------ DATA FOR REVIEW
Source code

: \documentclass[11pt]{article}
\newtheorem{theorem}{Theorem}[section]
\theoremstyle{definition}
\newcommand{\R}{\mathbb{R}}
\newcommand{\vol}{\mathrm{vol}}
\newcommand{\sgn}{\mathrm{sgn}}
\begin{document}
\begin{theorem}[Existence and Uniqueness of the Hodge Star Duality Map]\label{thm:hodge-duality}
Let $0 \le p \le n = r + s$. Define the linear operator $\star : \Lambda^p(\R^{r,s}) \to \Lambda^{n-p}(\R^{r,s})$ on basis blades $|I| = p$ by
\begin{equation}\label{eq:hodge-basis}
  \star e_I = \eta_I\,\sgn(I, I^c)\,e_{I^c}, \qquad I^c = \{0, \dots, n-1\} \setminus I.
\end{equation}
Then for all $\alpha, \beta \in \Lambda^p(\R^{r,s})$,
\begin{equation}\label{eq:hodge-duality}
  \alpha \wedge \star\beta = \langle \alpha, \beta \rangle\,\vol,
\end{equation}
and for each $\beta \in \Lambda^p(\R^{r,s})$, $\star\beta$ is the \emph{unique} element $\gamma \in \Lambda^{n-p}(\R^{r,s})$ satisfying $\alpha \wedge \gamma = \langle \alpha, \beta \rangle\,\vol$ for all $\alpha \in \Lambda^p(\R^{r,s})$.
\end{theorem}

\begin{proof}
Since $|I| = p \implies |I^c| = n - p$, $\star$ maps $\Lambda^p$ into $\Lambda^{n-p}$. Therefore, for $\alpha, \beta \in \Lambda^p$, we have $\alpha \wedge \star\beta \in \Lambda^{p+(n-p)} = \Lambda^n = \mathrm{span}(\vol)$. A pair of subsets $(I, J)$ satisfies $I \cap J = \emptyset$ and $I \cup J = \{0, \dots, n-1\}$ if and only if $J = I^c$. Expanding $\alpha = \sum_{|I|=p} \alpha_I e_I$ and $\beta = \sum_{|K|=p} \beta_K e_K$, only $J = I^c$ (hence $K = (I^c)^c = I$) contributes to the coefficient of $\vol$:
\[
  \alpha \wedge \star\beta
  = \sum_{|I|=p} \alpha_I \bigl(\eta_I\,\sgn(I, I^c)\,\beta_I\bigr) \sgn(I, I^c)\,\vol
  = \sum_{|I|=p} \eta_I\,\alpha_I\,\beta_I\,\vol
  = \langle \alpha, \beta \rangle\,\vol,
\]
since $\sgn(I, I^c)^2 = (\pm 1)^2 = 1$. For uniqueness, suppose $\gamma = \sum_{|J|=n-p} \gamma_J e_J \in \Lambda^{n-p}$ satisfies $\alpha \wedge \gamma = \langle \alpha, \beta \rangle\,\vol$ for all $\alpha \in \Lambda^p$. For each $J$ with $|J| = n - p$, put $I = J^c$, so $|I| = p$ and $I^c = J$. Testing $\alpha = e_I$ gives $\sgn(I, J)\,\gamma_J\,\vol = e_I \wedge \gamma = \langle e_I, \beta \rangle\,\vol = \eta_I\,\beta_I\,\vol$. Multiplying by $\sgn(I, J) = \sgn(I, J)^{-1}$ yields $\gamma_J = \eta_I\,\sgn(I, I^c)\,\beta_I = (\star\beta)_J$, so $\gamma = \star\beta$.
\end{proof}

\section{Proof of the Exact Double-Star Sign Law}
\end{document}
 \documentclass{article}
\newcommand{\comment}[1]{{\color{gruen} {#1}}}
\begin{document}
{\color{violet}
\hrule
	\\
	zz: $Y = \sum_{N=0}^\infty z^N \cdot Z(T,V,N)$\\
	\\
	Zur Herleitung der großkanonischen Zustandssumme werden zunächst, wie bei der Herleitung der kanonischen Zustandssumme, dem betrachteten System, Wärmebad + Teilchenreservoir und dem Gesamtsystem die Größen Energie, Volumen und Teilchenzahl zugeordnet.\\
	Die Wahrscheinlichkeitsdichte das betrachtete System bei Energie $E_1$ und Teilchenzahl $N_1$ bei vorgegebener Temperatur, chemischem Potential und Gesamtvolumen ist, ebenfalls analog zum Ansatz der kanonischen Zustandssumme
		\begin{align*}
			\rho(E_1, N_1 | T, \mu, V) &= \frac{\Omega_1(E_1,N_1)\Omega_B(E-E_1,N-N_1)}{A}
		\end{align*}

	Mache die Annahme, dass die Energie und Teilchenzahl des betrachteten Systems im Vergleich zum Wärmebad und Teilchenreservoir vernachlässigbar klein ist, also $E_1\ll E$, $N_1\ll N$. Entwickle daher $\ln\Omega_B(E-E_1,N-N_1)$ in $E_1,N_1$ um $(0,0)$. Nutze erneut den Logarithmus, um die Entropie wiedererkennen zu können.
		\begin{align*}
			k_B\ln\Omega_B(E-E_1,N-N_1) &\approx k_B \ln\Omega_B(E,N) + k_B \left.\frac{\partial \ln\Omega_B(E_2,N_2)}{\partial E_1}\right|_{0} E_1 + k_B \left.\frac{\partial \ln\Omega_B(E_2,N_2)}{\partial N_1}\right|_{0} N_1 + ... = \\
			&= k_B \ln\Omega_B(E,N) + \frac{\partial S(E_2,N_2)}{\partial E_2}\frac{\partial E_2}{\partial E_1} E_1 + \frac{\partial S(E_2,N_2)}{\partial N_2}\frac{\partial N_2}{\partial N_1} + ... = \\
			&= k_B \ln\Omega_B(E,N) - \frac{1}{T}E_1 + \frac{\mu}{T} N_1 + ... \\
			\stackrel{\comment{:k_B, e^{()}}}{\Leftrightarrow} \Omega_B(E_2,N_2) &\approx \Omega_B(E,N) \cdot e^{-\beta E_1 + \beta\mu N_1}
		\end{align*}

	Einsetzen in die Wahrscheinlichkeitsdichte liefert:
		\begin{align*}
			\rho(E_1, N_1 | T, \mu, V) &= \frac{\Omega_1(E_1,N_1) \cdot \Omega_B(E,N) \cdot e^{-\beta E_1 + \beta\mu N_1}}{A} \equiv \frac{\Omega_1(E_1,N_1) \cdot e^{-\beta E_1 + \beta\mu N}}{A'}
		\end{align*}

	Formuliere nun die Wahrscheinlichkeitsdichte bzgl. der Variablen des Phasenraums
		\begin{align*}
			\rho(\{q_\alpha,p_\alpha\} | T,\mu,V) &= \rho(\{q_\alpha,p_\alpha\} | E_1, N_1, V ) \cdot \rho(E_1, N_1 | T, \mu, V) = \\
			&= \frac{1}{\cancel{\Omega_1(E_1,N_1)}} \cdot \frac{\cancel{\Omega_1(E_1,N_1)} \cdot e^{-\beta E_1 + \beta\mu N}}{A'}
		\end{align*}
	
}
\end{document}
------------
## PROBLEM DESCRIPTION:
All the entries are to be set down exactly as they appear.

## TASK RESULT:
Source code

: \documentclass[11pt]{article}
\newtheorem{theorem}{Theorem}[section]
\theoremstyle{definition}
\newcommand{\R}{\mathbb{R}}
\newcommand{\vol}{\mathrm{vol}}
\newcommand{\sgn}{\mathrm{sgn}}
\begin{document}
\begin{theorem}[Existence and Uniqueness of the Hodge Star Duality Map]\label{thm:hodge-duality}
Let $0 \le p \le n = r + s$. Define the linear operator $\star : \Lambda^p(\R^{r,s}) \to \Lambda^{n-p}(\R^{r,s})$ on basis blades $|I| = p$ by
\begin{equation}\label{eq:hodge-basis}
  \star e_I = \eta_I\,\sgn(I, I^c)\,e_{I^c}, \qquad I^c = \{0, \dots, n-1\} \setminus I.
\end{equation}
Then for all $\alpha, \beta \in \Lambda^p(\R^{r,s})$,
\begin{equation}\label{eq:hodge-duality}
  \alpha \wedge \star\beta = \langle \alpha, \beta \rangle\,\vol,
\end{equation}
and for each $\beta \in \Lambda^p(\R^{r,s})$, $\star\beta$ is the \emph{unique} element $\gamma \in \Lambda^{n-p}(\R^{r,s})$ satisfying $\alpha \wedge \gamma = \langle \alpha, \beta \rangle\,\vol$ for all $\alpha \in \Lambda^p(\R^{r,s})$.
\end{theorem}

\begin{proof}
Since $|I| = p \implies |I^c| = n - p$, $\star$ maps $\Lambda^p$ into $\Lambda^{n-p}$. Therefore, for $\alpha, \beta \in \Lambda^p$, we have $\alpha \wedge \star\beta \in \Lambda^{p+(n-p)} = \Lambda^n = \mathrm{span}(\vol)$. A pair of subsets $(I, J)$ satisfies $I \cap J = \emptyset$ and $I \cup J = \{0, \dots, n-1\}$ if and only if $J = I^c$. Expanding $\alpha = \sum_{|I|=p} \alpha_I e_I$ and $\beta = \sum_{|K|=p} \beta_K e_K$, only $J = I^c$ (hence $K = (I^c)^c = I$) contributes to the coefficient of $\vol$:
\[
  \alpha \wedge \star\beta
  = \sum_{|I|=p} \alpha_I \bigl(\eta_I\,\sgn(I, I^c)\,\beta_I\bigr) \sgn(I, I^c)\,\vol
  = \sum_{|I|=p} \eta_I\,\alpha_I\,\beta_I\,\vol
  = \langle \alpha, \beta \rangle\,\vol,
\]
since $\sgn(I, I^c)^2 = (\pm 1)^2 = 1$. For uniqueness, suppose $\gamma = \sum_{|J|=n-p} \gamma_J e_J \in \Lambda^{n-p}$ satisfies $\alpha \wedge \gamma = \langle \alpha, \beta \rangle\,\vol$ for all $\alpha \in \Lambda^p$. For each $J$ with $|J| = n - p$, put $I = J^c$, so $|I| = p$ and $I^c = J$. Testing $\alpha = e_I$ gives $\sgn(I, J)\,\gamma_J\,\vol = e_I \wedge \gamma = \langle e_I, \beta \rangle\,\vol = \eta_I\,\beta_I\,\vol$. Multiplying by $\sgn(I, J) = \sgn(I, J)^{-1}$ yields $\gamma_J = \eta_I\,\sgn(I, I^c)\,\beta_I = (\star\beta)_J$, so $\gamma = \star\beta$.
\end{proof}

\section{Proof of the Exact Double-Star Sign Law}
\end{document}
 \documentclass{article}
\newcommand{\comment}[1]{{\color{gruen} {#1}}}
\begin{document}
{\color{violet}
\hrule
	\\
	zz: $Y = \sum_{N=0}^\infty z^N \cdot Z(T,V,N)$\\
	\\
	Zur Herleitung der großkanonischen Zustandssumme werden zunächst, wie bei der Herleitung der kanonischen Zustandssumme, dem betrachteten System, Wärmebad + Teilchenreservoir und dem Gesamtsystem die Größen Energie, Volumen und Teilchenzahl zugeordnet.\\
	Die Wahrscheinlichkeitsdichte das betrachtete System bei Energie $E_1$ und Teilchenzahl $N_1$ bei vorgegebener Temperatur, chemischem Potential und Gesamtvolumen ist, ebenfalls analog zum Ansatz der kanonischen Zustandssumme
		\begin{align*}
			\rho(E_1, N_1 | T, \mu, V) &= \frac{\Omega_1(E_1,N_1)\Omega_B(E-E_1,N-N_1)}{A}
		\end{align*}

	Mache die Annahme, dass die Energie und Teilchenzahl des betrachteten Systems im Vergleich zum Wärmebad und Teilchenreservoir vernachlässigbar klein ist, also $E_1\ll E$, $N_1\ll N$. Entwickle daher $\ln\Omega_B(E-E_1,N-N_1)$ in $E_1,N_1$ um $(0,0)$. Nutze erneut den Logarithmus, um die Entropie wiedererkennen zu können.
		\begin{align*}
			k_B\ln\Omega_B(E-E_1,N-N_1) &\approx k_B \ln\Omega_B(E,N) + k_B \left.\frac{\partial \ln\Omega_B(E_2,N_2)}{\partial E_1}\right|_{0} E_1 + k_B \left.\frac{\partial \ln\Omega_B(E_2,N_2)}{\partial N_1}\right|_{0} N_1 + ... = \\
			&= k_B \ln\Omega_B(E,N) + \frac{\partial S(E_2,N_2)}{\partial E_2}\frac{\partial E_2}{\partial E_1} E_1 + \frac{\partial S(E_2,N_2)}{\partial N_2}\frac{\partial N_2}{\partial N_1} + ... = \\
			&= k_B \ln\Omega_B(E,N) - \frac{1}{T}E_1 + \frac{\mu}{T} N_1 + ... \\
			\stackrel{\comment{:k_B, e^{()}}}{\Leftrightarrow} \Omega_B(E_2,N_2) &\approx \Omega_B(E,N) \cdot e^{-\beta E_1 + \beta\mu N_1}
		\end{align*}

	Einsetzen in die Wahrscheinlichkeitsdichte liefert:
		\begin{align*}
			\rho(E_1, N_1 | T, \mu, V) &= \frac{\Omega_1(E_1,N_1) \cdot \Omega_B(E,N) \cdot e^{-\beta E_1 + \beta\mu N_1}}{A} \equiv \frac{\Omega_1(E_1,N_1) \cdot e^{-\beta E_1 + \beta\mu N}}{A'}
		\end{align*}

	Formuliere nun die Wahrscheinlichkeitsdichte bzgl. der Variablen des Phasenraums
		\begin{align*}
			\rho(\{q_\alpha,p_\alpha\} | T,\mu,V) &= \rho(\{q_\alpha,p_\alpha\} | E_1, N_1, V ) \cdot \rho(E_1, N_1 | T, \mu, V) = \\
			&= \frac{1}{\cancel{\Omega_1(E_1,N_1)}} \cdot \frac{\cancel{\Omega_1(E_1,N_1)} \cdot e^{-\beta E_1 + \beta\mu N}}{A'}
		\end{align*}
	
}
\end{document}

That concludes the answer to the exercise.